Locating the origin of the UK’s economic and political decline in 2010 helps focus on how that decline can be brought to an end, or even reversed. A prerequisite has to be political change, and a government that does not involve the party and politicians that brought about this decline. But that alone will not be enough. Any new government has to abandon the obsession with government debt targets [6] that could both recreate austerity and foster populism, and end the demonisation of the EU that led to Brexit. International cooperation has to replace a desire for total sovereignty.

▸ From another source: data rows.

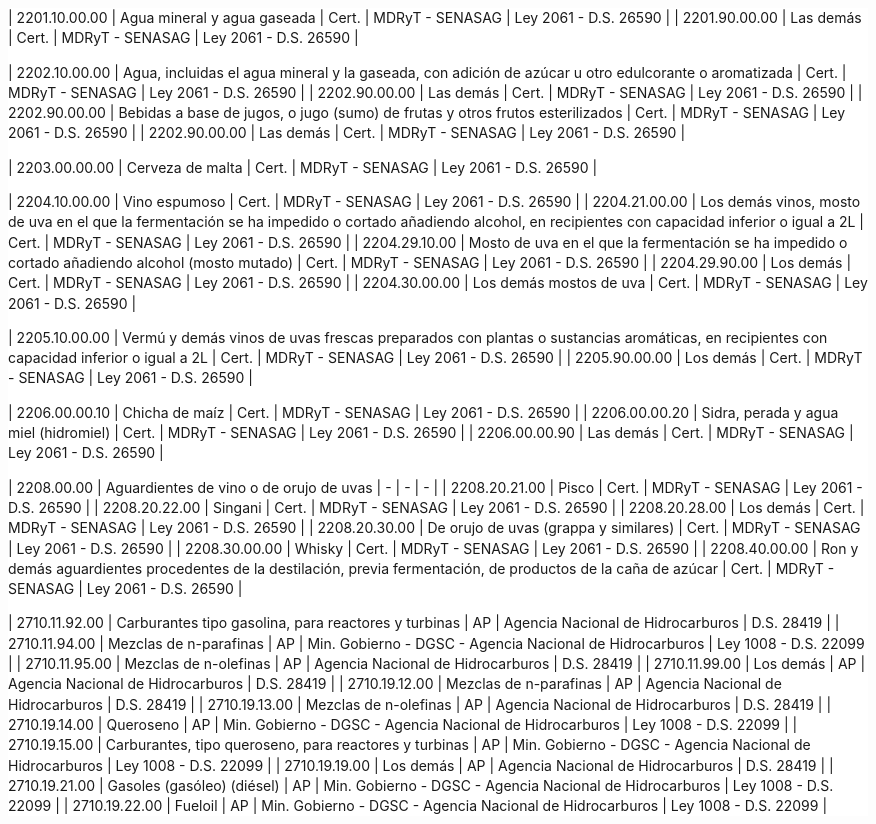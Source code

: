 | 2201.10.00.00 | Agua mineral y agua gaseada | Cert. | MDRyT - SENASAG | Ley 2061 - D.S. 26590 |
| 2201.90.00.00 | Las demás | Cert. | MDRyT - SENASAG | Ley 2061 - D.S. 26590 |

| 2202.10.00.00 | Agua, incluidas el agua mineral y la gaseada, con adición de azúcar u otro edulcorante o aromatizada | Cert. | MDRyT - SENASAG | Ley 2061 - D.S. 26590 |
| 2202.90.00.00 | Las demás | Cert. | MDRyT - SENASAG | Ley 2061 - D.S. 26590 |
| 2202.90.00.00 | Bebidas a base de jugos, o jugo (sumo) de frutas y otros frutos esterilizados | Cert. | MDRyT - SENASAG | Ley 2061 - D.S. 26590 |
| 2202.90.00.00 | Las demás | Cert. | MDRyT - SENASAG | Ley 2061 - D.S. 26590 |

| 2203.00.00.00 | Cerveza de malta | Cert. | MDRyT - SENASAG | Ley 2061 - D.S. 26590 |

| 2204.10.00.00 | Vino espumoso | Cert. | MDRyT - SENASAG | Ley 2061 - D.S. 26590 |
| 2204.21.00.00 | Los demás vinos, mosto de uva en el que la fermentación se ha impedido o cortado añadiendo alcohol, en recipientes con capacidad inferior o igual a 2L | Cert. | MDRyT - SENASAG | Ley 2061 - D.S. 26590 |
| 2204.29.10.00 | Mosto de uva en el que la fermentación se ha impedido o cortado añadiendo alcohol (mosto mutado) | Cert. | MDRyT - SENASAG | Ley 2061 - D.S. 26590 |
| 2204.29.90.00 | Los demás | Cert. | MDRyT - SENASAG | Ley 2061 - D.S. 26590 |
| 2204.30.00.00 | Los demás mostos de uva | Cert. | MDRyT - SENASAG | Ley 2061 - D.S. 26590 |

| 2205.10.00.00 | Vermú y demás vinos de uvas frescas preparados con plantas o sustancias aromáticas, en recipientes con capacidad inferior o igual a 2L | Cert. | MDRyT - SENASAG | Ley 2061 - D.S. 26590 |
| 2205.90.00.00 | Los demás | Cert. | MDRyT - SENASAG | Ley 2061 - D.S. 26590 |

| 2206.00.00.10 | Chicha de maíz | Cert. | MDRyT - SENASAG | Ley 2061 - D.S. 26590 |
| 2206.00.00.20 | Sidra, perada y agua miel (hidromiel) | Cert. | MDRyT - SENASAG | Ley 2061 - D.S. 26590 |
| 2206.00.00.90 | Las demás | Cert. | MDRyT - SENASAG | Ley 2061 - D.S. 26590 |

| 2208.00.00 | Aguardientes de vino o de orujo de uvas | - | - | - |
| 2208.20.21.00 | Pisco | Cert. | MDRyT - SENASAG | Ley 2061 - D.S. 26590 |
| 2208.20.22.00 | Singani | Cert. | MDRyT - SENASAG | Ley 2061 - D.S. 26590 |
| 2208.20.28.00 | Los demás | Cert. | MDRyT - SENASAG | Ley 2061 - D.S. 26590 |
| 2208.20.30.00 | De orujo de uvas (grappa y similares) | Cert. | MDRyT - SENASAG | Ley 2061 - D.S. 26590 |
| 2208.30.00.00 | Whisky | Cert. | MDRyT - SENASAG | Ley 2061 - D.S. 26590 |
| 2208.40.00.00 | Ron y demás aguardientes procedentes de la destilación, previa fermentación, de productos de la caña de azúcar | Cert. | MDRyT - SENASAG | Ley 2061 - D.S. 26590 |

| 2710.11.92.00 | Carburantes tipo gasolina, para reactores y turbinas | AP | Agencia Nacional de Hidrocarburos | D.S. 28419 |
| 2710.11.94.00 | Mezclas de n-parafinas | AP | Min. Gobierno - DGSC - Agencia Nacional de Hidrocarburos | Ley 1008 - D.S. 22099 |
| 2710.11.95.00 | Mezclas de n-olefinas | AP | Agencia Nacional de Hidrocarburos | D.S. 28419 |
| 2710.11.99.00 | Los demás | AP | Agencia Nacional de Hidrocarburos | D.S. 28419 |
| 2710.19.12.00 | Mezclas de n-parafinas | AP | Agencia Nacional de Hidrocarburos | D.S. 28419 |
| 2710.19.13.00 | Mezclas de n-olefinas | AP | Agencia Nacional de Hidrocarburos | D.S. 28419 |
| 2710.19.14.00 | Queroseno | AP | Min. Gobierno - DGSC - Agencia Nacional de Hidrocarburos | Ley 1008 - D.S. 22099 |
| 2710.19.15.00 | Carburantes, tipo queroseno, para reactores y turbinas | AP | Min. Gobierno - DGSC - Agencia Nacional de Hidrocarburos | Ley 1008 - D.S. 22099 |
| 2710.19.19.00 | Los demás | AP | Agencia Nacional de Hidrocarburos | D.S. 28419 |
| 2710.19.21.00 | Gasoles (gasóleo) (diésel) | AP | Min. Gobierno - DGSC - Agencia Nacional de Hidrocarburos | Ley 1008 - D.S. 22099 |
| 2710.19.22.00 | Fueloil | AP | Min. Gobierno - DGSC - Agencia Nacional de Hidrocarburos | Ley 1008 - D.S. 22099 |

If these conditions are met, there is no reason why the UK could not recreate the economic success it enjoyed before 2010. The damage done by fifteen years of economic mismanagement is serious but not total. As the Resolution Foundation in a recent report sets out, the UK’s specialisation in many services (education and culture in particular) and some goods production reflects an international comparative advantage that will still be there in 2025. However those, and perhaps some new, specialisations will only thrive if we have better access than we do today to the huge market on our doorstep.


[1] That orthodoxy had only been challenged once since WWII, and that was very briefly by Mrs Thatcher in 1981. Unlike 2010 austerity, her experiment was quickly abandoned and substantially reversed two years later.


[2] Thus we get one element of what I have called neoliberal overreach. An attempt to do away with protection for the economic left behind with the aim of cutting taxes under Cameron and Osborne created the conditions for Brexit, and the end of neoliberal hegemony.


[3] In addition, Germany did not suffer as much from austerity as other Eurozone countries, in large part because of strong export growth.


[4] UKIP never gained an MP directly through an election.


[5] The differential impact of UK austerity on different parts of society also helps explain why many see 2016, rather than 2010, as the start of UK economic and political decline. Those most affected by austerity were also those with little voice in politics or the media, allowing politicians and the media to declare that austerity had not had much impact because it hadn't affected them.


[6] The key word here is obsession. There may be a role for trends in government net wealth (not government debt) to help inform deficit targets for current spending in good times, but these targets must not constrain direct or indirect measures to tackle climate change, government investment must be free of macro controls and no constraint should be placed on deficit spending in an economic downturn. In addition geographical levelling-up requires local areas to have financial power, and it is an obsession with debt that is part of the reason the Treasury keeps opposing that.